◆ Exercise goal: Repeat the entries below word for word, though any picture in them should be dropped.

○ ○ ○

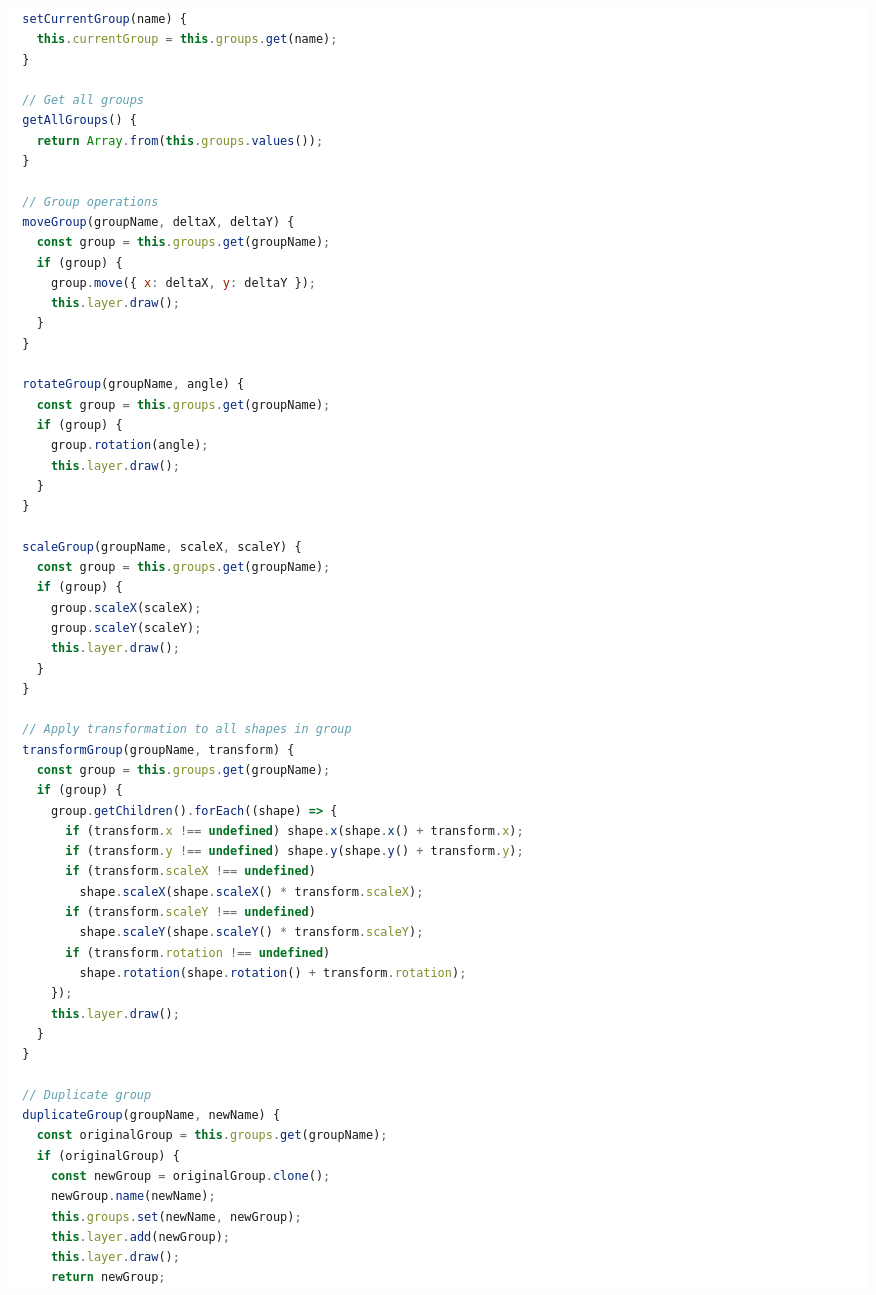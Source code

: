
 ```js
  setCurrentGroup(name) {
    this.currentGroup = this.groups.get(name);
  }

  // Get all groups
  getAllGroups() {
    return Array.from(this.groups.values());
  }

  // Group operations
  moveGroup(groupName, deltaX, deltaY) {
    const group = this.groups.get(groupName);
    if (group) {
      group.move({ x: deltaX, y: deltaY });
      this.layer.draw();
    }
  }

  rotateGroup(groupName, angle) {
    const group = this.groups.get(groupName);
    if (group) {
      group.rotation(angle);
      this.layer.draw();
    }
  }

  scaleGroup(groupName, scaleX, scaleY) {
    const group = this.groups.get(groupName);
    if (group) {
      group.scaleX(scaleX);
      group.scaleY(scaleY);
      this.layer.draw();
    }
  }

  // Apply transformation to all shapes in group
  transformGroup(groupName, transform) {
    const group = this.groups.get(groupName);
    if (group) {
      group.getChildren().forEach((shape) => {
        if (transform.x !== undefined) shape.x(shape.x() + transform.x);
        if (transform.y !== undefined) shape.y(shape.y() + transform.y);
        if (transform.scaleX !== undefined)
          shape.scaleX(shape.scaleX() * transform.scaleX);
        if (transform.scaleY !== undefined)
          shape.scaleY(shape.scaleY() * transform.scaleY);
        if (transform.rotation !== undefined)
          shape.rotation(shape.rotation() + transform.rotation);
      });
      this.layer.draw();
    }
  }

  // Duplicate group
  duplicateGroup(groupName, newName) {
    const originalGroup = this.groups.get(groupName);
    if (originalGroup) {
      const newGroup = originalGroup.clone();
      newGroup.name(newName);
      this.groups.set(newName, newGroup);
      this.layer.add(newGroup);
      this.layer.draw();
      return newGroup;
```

○ ○ ○

◆ Reply to the task:
Source code

:
 ```js
  setCurrentGroup(name) {
    this.currentGroup = this.groups.get(name);
  }

  // Get all groups
  getAllGroups() {
    return Array.from(this.groups.values());
  }

  // Group operations
  moveGroup(groupName, deltaX, deltaY) {
    const group = this.groups.get(groupName);
    if (group) {
      group.move({ x: deltaX, y: deltaY });
      this.layer.draw();
    }
  }

  rotateGroup(groupName, angle) {
    const group = this.groups.get(groupName);
    if (group) {
      group.rotation(angle);
      this.layer.draw();
    }
  }

  scaleGroup(groupName, scaleX, scaleY) {
    const group = this.groups.get(groupName);
    if (group) {
      group.scaleX(scaleX);
      group.scaleY(scaleY);
      this.layer.draw();
    }
  }

  // Apply transformation to all shapes in group
  transformGroup(groupName, transform) {
    const group = this.groups.get(groupName);
    if (group) {
      group.getChildren().forEach((shape) => {
        if (transform.x !== undefined) shape.x(shape.x() + transform.x);
        if (transform.y !== undefined) shape.y(shape.y() + transform.y);
        if (transform.scaleX !== undefined)
          shape.scaleX(shape.scaleX() * transform.scaleX);
        if (transform.scaleY !== undefined)
          shape.scaleY(shape.scaleY() * transform.scaleY);
        if (transform.rotation !== undefined)
          shape.rotation(shape.rotation() + transform.rotation);
      });
      this.layer.draw();
    }
  }

  // Duplicate group
  duplicateGroup(groupName, newName) {
    const originalGroup = this.groups.get(groupName);
    if (originalGroup) {
      const newGroup = originalGroup.clone();
      newGroup.name(newName);
      this.groups.set(newName, newGroup);
      this.layer.add(newGroup);
      this.layer.draw();
      return newGroup;
```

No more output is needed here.